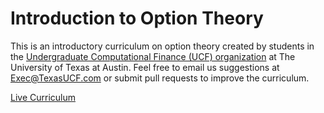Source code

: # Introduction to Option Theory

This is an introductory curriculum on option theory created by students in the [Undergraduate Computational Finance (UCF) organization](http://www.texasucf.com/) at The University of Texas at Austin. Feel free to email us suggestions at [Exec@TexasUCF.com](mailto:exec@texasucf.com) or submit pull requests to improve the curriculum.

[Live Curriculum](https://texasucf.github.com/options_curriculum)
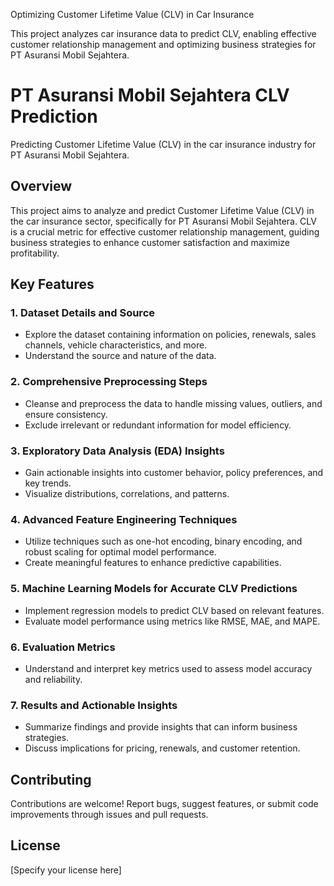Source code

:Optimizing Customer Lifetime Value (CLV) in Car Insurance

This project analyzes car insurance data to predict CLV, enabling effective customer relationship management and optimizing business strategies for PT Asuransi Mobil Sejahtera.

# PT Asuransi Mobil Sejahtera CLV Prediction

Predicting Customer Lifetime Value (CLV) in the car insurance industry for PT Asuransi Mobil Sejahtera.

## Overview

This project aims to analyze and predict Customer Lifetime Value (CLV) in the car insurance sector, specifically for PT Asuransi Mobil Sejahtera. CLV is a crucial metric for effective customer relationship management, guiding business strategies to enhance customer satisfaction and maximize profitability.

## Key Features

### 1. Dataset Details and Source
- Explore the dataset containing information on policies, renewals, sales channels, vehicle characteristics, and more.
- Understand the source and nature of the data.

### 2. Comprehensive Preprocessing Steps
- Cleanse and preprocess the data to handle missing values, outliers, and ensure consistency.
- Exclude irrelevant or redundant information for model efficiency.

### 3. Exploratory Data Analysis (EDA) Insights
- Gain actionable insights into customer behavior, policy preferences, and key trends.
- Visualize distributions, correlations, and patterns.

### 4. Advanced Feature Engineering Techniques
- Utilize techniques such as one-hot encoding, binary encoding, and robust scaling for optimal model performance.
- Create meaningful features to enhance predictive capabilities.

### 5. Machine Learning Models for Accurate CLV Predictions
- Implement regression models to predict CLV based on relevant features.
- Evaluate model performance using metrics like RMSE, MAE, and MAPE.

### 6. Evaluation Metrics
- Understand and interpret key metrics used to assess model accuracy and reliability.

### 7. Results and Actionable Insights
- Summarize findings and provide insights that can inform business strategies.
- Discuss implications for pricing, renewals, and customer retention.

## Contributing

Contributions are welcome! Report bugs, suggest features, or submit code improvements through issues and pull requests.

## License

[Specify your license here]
--
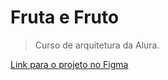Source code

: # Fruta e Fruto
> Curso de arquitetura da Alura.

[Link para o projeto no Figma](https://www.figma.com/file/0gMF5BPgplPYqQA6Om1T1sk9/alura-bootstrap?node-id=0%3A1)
...
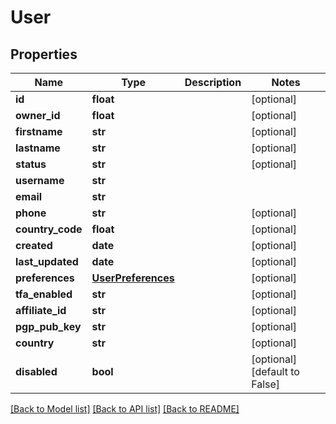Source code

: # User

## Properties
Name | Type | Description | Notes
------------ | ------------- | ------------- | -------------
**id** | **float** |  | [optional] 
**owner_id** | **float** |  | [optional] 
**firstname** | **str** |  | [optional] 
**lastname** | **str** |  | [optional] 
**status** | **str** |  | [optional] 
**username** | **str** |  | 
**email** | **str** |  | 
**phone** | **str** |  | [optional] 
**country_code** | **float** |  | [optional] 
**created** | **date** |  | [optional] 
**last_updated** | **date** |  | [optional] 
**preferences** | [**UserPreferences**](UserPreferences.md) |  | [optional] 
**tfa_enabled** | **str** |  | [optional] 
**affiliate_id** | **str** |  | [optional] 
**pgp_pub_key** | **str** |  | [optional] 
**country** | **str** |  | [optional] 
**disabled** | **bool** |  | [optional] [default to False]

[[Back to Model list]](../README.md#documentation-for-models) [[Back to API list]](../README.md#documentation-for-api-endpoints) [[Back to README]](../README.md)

**Task brief:** Referring to the material above, set down exactly the lines between the line with "- Cleanse and" and the line with "- Gain actionable", inclusive, and no other lines.

**Your response:**
- Cleanse and preprocess the data to handle missing values, outliers, and ensure consistency.
- Exclude irrelevant or redundant information for model efficiency.

### 3. Exploratory Data Analysis (EDA) Insights
- Gain actionable insights into customer behavior, policy preferences, and key trends.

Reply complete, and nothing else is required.